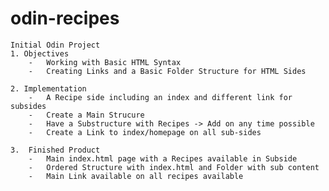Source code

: # odin-recipes


    Initial Odin Project
    1. Objectives
        -   Working with Basic HTML Syntax
        -   Creating Links and a Basic Folder Structure for HTML Sides

    2. Implementation
        -   A Recipe side including an index and different link for subsides
        -   Create a Main Strucure 
        -   Have a Substructure with Recipes -> Add on any time possible
        -   Create a Link to index/homepage on all sub-sides

    3.  Finished Product
        -   Main index.html page with a Recipes available in Subside
        -   Ordered Structure with index.html and Folder with sub content
        -   Main Link available on all recipes available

::::::::::

The lines to return are those in the entries above that include "with".

Answer to this exercise:
        -   Working with Basic HTML Syntax
        -   Have a Substructure with Recipes -> Add on any time possible
        -   Main index.html page with a Recipes available in Subside
        -   Ordered Structure with index.html and Folder with sub content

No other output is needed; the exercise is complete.